Jean Metellus was a Haitian neurologist, poet, novelist and playwright.

Félix Morisseau-Leroy, was a Haitian writer who used Haitian Creole to write poetry and plays, the first significant writer to do so. By 1961 he succeeded in having Creole recognized as an official language of Haiti, after expanding its teaching in schools and use in creative literature. Morisseau also published works on French, Haitian Creole and Haitian French literature. He worked internationally, encouraging the development of national literature in post-colonial Ghana and Senegal. In 1981 he settled in Miami, Florida, where he was influential in uniting the Haitian community around Creole and encouraged its study in academia.

Jacques Roumain was a Haitian writer, politician, and advocate of Marxism. He is considered one of the most prominent figures in Haitian literature.
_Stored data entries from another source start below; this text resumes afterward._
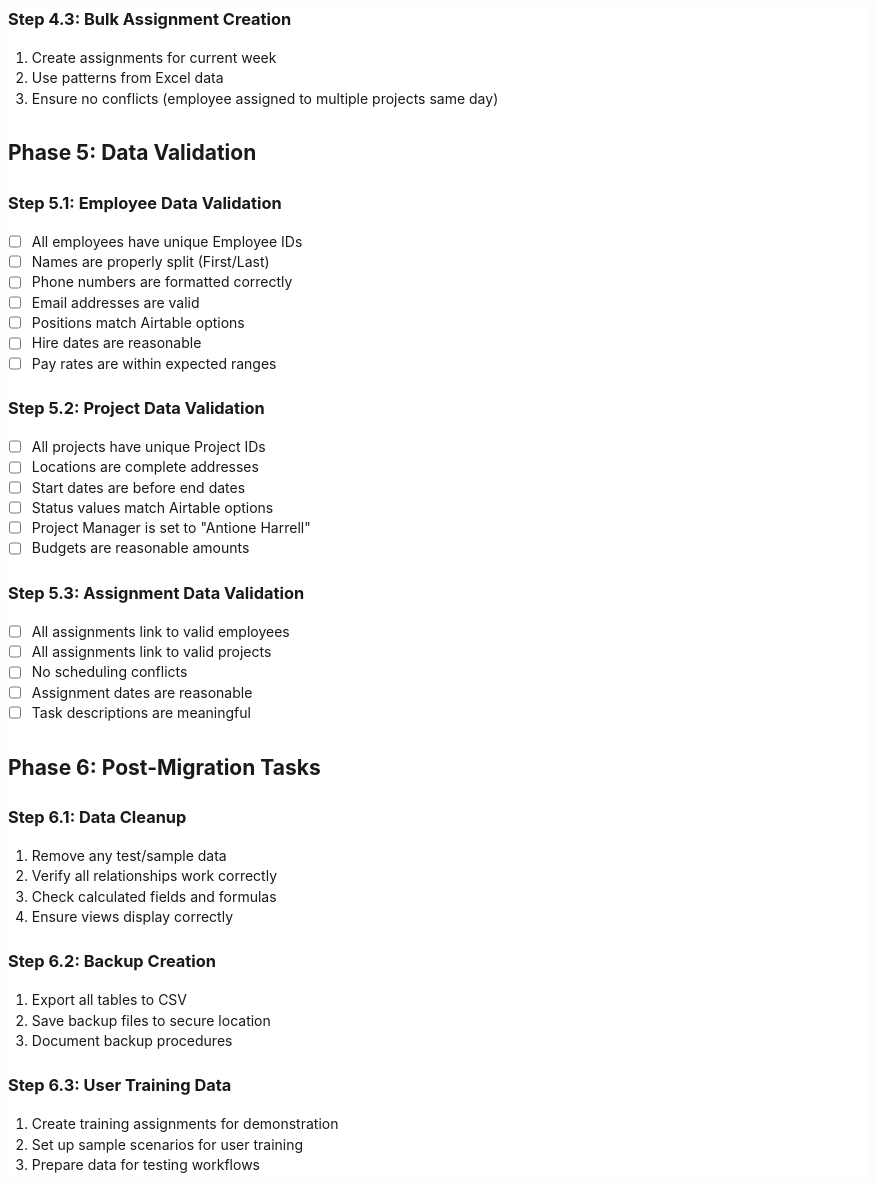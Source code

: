 ### Step 4.3: Bulk Assignment Creation
1. Create assignments for current week
2. Use patterns from Excel data
3. Ensure no conflicts (employee assigned to multiple projects same day)

## Phase 5: Data Validation

### Step 5.1: Employee Data Validation
- [ ] All employees have unique Employee IDs
- [ ] Names are properly split (First/Last)
- [ ] Phone numbers are formatted correctly
- [ ] Email addresses are valid
- [ ] Positions match Airtable options
- [ ] Hire dates are reasonable
- [ ] Pay rates are within expected ranges

### Step 5.2: Project Data Validation
- [ ] All projects have unique Project IDs
- [ ] Locations are complete addresses
- [ ] Start dates are before end dates
- [ ] Status values match Airtable options
- [ ] Project Manager is set to "Antione Harrell"
- [ ] Budgets are reasonable amounts

### Step 5.3: Assignment Data Validation
- [ ] All assignments link to valid employees
- [ ] All assignments link to valid projects
- [ ] No scheduling conflicts
- [ ] Assignment dates are reasonable
- [ ] Task descriptions are meaningful

## Phase 6: Post-Migration Tasks

### Step 6.1: Data Cleanup
1. Remove any test/sample data
2. Verify all relationships work correctly
3. Check calculated fields and formulas
4. Ensure views display correctly

### Step 6.2: Backup Creation
1. Export all tables to CSV
2. Save backup files to secure location
3. Document backup procedures

### Step 6.3: User Training Data
1. Create training assignments for demonstration
2. Set up sample scenarios for user training
3. Prepare data for testing workflows
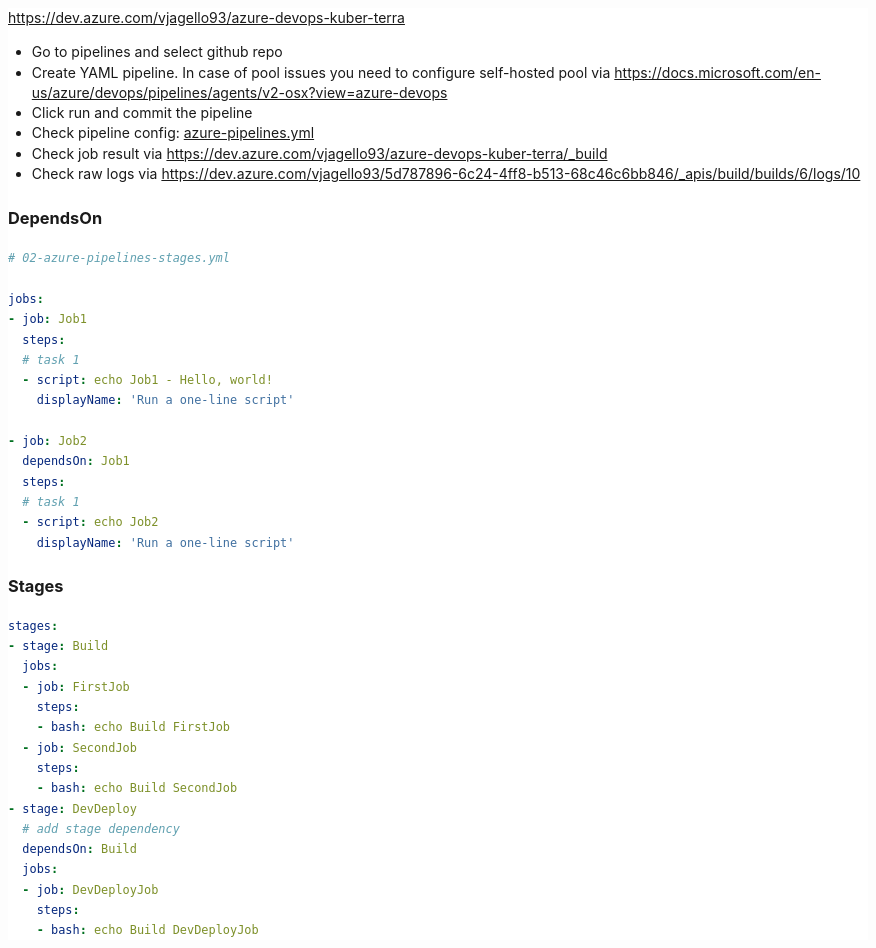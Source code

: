 https://dev.azure.com/vjagello93/azure-devops-kuber-terra

- Go to pipelines and select github repo 
- Create YAML pipeline. In case of pool issues you need to configure self-hosted pool via https://docs.microsoft.com/en-us/azure/devops/pipelines/agents/v2-osx?view=azure-devops
- Click run and commit the pipeline 
- Check pipeline config: [azure-pipelines.yml](azure_devops_pipelines/pipelines/01-azure-pipelines-jobs.yml)
- Check job result via https://dev.azure.com/vjagello93/azure-devops-kuber-terra/_build
- Check raw logs via https://dev.azure.com/vjagello93/5d787896-6c24-4ff8-b513-68c46c6bb846/_apis/build/builds/6/logs/10

### DependsOn 

```yaml
# 02-azure-pipelines-stages.yml

jobs:
- job: Job1
  steps:
  # task 1
  - script: echo Job1 - Hello, world!
    displayName: 'Run a one-line script'

- job: Job2
  dependsOn: Job1
  steps:
  # task 1
  - script: echo Job2
    displayName: 'Run a one-line script'
```

### Stages 

```yaml
stages:
- stage: Build
  jobs:
  - job: FirstJob
    steps:
    - bash: echo Build FirstJob
  - job: SecondJob
    steps:
    - bash: echo Build SecondJob
- stage: DevDeploy
  # add stage dependency
  dependsOn: Build
  jobs:
  - job: DevDeployJob
    steps:
    - bash: echo Build DevDeployJob
```
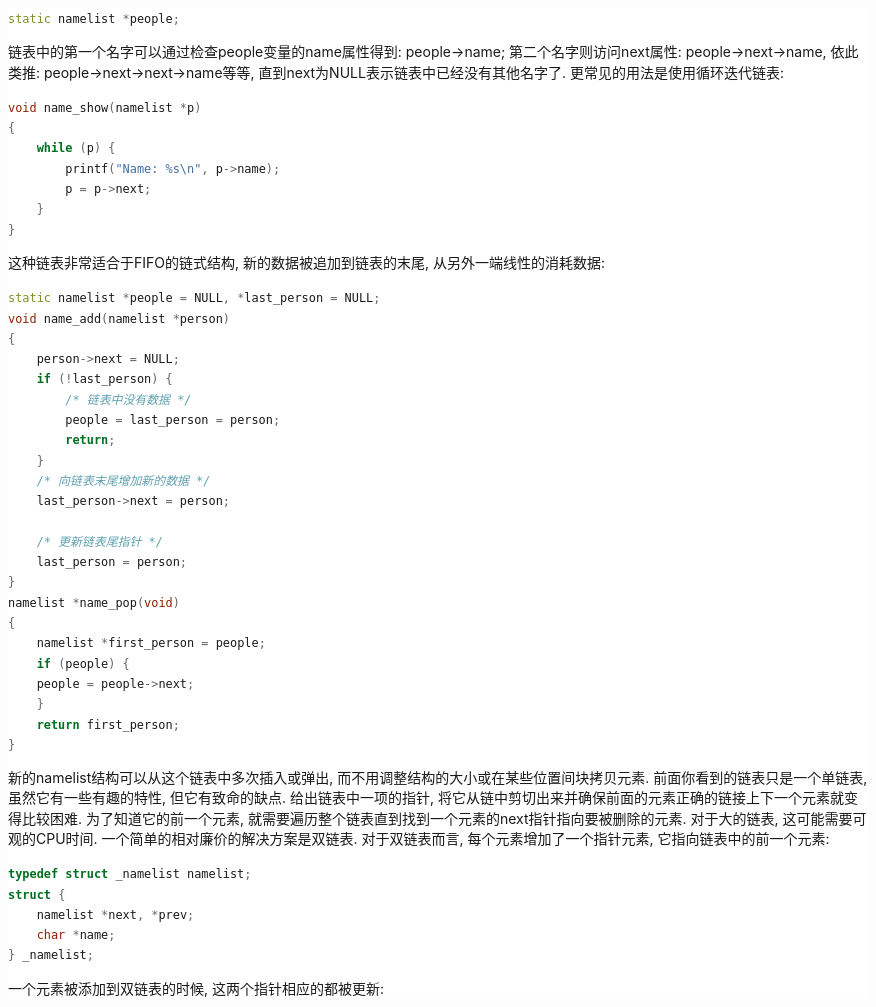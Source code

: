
 ```cpp
static namelist *people;

```
链表中的第一个名字可以通过检查people变量的name属性得到: people->name; 第二个名字则访问next属性: people->next->name, 依此类推: people->next->next->name等等, 直到next为NULL表示链表中已经没有其他名字了. 更常见的用法是使用循环迭代链表:

```cpp
void name_show(namelist *p)
{
    while (p) {
        printf("Name: %s\n", p->name);
        p = p->next;
    }
}
```
这种链表非常适合于FIFO的链式结构, 新的数据被追加到链表的末尾, 从另外一端线性的消耗数据:

```cpp
static namelist *people = NULL, *last_person = NULL;
void name_add(namelist *person)
{
    person->next = NULL;
    if (!last_person) {
        /* 链表中没有数据 */
        people = last_person = person;
        return;
    }
    /* 向链表末尾增加新的数据 */
    last_person->next = person;

    /* 更新链表尾指针 */
    last_person = person;
}
namelist *name_pop(void)
{
    namelist *first_person = people;
    if (people) {
    people = people->next;
    }
    return first_person;
}
```
新的namelist结构可以从这个链表中多次插入或弹出, 而不用调整结构的大小或在某些位置间块拷贝元素.
前面你看到的链表只是一个单链表, 虽然它有一些有趣的特性, 但它有致命的缺点. 给出链表中一项的指针, 将它从链中剪切出来并确保前面的元素正确的链接上下一个元素就变得比较困难.
为了知道它的前一个元素, 就需要遍历整个链表直到找到一个元素的next指针指向要被删除的元素. 对于大的链表, 这可能需要可观的CPU时间. 一个简单的相对廉价的解决方案是双链表.
对于双链表而言, 每个元素增加了一个指针元素, 它指向链表中的前一个元素:

```cpp
typedef struct _namelist namelist;
struct {
    namelist *next, *prev;
    char *name;
} _namelist;
```
一个元素被添加到双链表的时候, 这两个指针相应的都被更新:
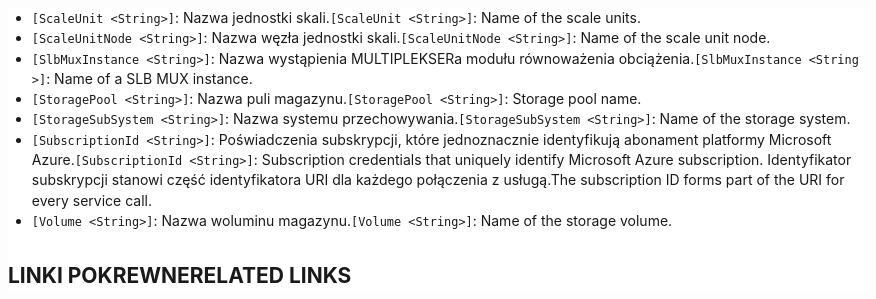   - <span data-ttu-id="094d6-159">`[ScaleUnit <String>]`: Nazwa jednostki skali.</span><span class="sxs-lookup"><span data-stu-id="094d6-159">`[ScaleUnit <String>]`: Name of the scale units.</span></span>
  - <span data-ttu-id="094d6-160">`[ScaleUnitNode <String>]`: Nazwa węzła jednostki skali.</span><span class="sxs-lookup"><span data-stu-id="094d6-160">`[ScaleUnitNode <String>]`: Name of the scale unit node.</span></span>
  - <span data-ttu-id="094d6-161">`[SlbMuxInstance <String>]`: Nazwa wystąpienia MULTIPLEKSERa modułu równoważenia obciążenia.</span><span class="sxs-lookup"><span data-stu-id="094d6-161">`[SlbMuxInstance <String>]`: Name of a SLB MUX instance.</span></span>
  - <span data-ttu-id="094d6-162">`[StoragePool <String>]`: Nazwa puli magazynu.</span><span class="sxs-lookup"><span data-stu-id="094d6-162">`[StoragePool <String>]`: Storage pool name.</span></span>
  - <span data-ttu-id="094d6-163">`[StorageSubSystem <String>]`: Nazwa systemu przechowywania.</span><span class="sxs-lookup"><span data-stu-id="094d6-163">`[StorageSubSystem <String>]`: Name of the storage system.</span></span>
  - <span data-ttu-id="094d6-164">`[SubscriptionId <String>]`: Poświadczenia subskrypcji, które jednoznacznie identyfikują abonament platformy Microsoft Azure.</span><span class="sxs-lookup"><span data-stu-id="094d6-164">`[SubscriptionId <String>]`: Subscription credentials that uniquely identify Microsoft Azure subscription.</span></span> <span data-ttu-id="094d6-165">Identyfikator subskrypcji stanowi część identyfikatora URI dla każdego połączenia z usługą.</span><span class="sxs-lookup"><span data-stu-id="094d6-165">The subscription ID forms part of the URI for every service call.</span></span>
  - <span data-ttu-id="094d6-166">`[Volume <String>]`: Nazwa woluminu magazynu.</span><span class="sxs-lookup"><span data-stu-id="094d6-166">`[Volume <String>]`: Name of the storage volume.</span></span>

## <span data-ttu-id="094d6-167">LINKI POKREWNE</span><span class="sxs-lookup"><span data-stu-id="094d6-167">RELATED LINKS</span></span>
The African-American poet, Langston Hughes, translated some of Roumain's works, including Gouverneurs de la Rosée.

Émile Roumer was a Haitian poet. Roumer wrote mostly satirical poems and poems dealing with love and nature. Born in Jérémie, he was educated in France before studying business in Manchester, England.

Rodney Saint-Éloi is a Haitian-Canadian poet. He is a two-time nominee for the Governor General's Award for French-language poetry, at the 2013 Governor General's Awards for Jacques Roche, je t'écris cette lettre and at the 2016 Governor General's Awards for Je suis la fille du baobab brûlé.

Georges Sylvain (1866–1925) was a Haitian poet, lawyer and diplomat. Born in Puerto Plata, Dominican Republic, Sylvain studied in his native city before attending school in Paris and receiving a law degree. After returning to Haiti, he founded a law school and two periodicals, La Patrie and, in 1922, l'Union Patriotique. He was a member of the literary society La Ronde and was involved in other literary activities. He published Confidences et Mélancolies (1901), a compilation of twenty-nine poems.

Philippe Thoby-Marcelin (1904–1975), was a Haitian poet, novelist, journalist, folklorist and politician.

Lyonel Trouillot is a novelist and poet in French and Haitian Creole, a journalist and a professor of French and Creole literature in Port-au-Prince.

Etzer Vilaire was a Haitian poet and attorney.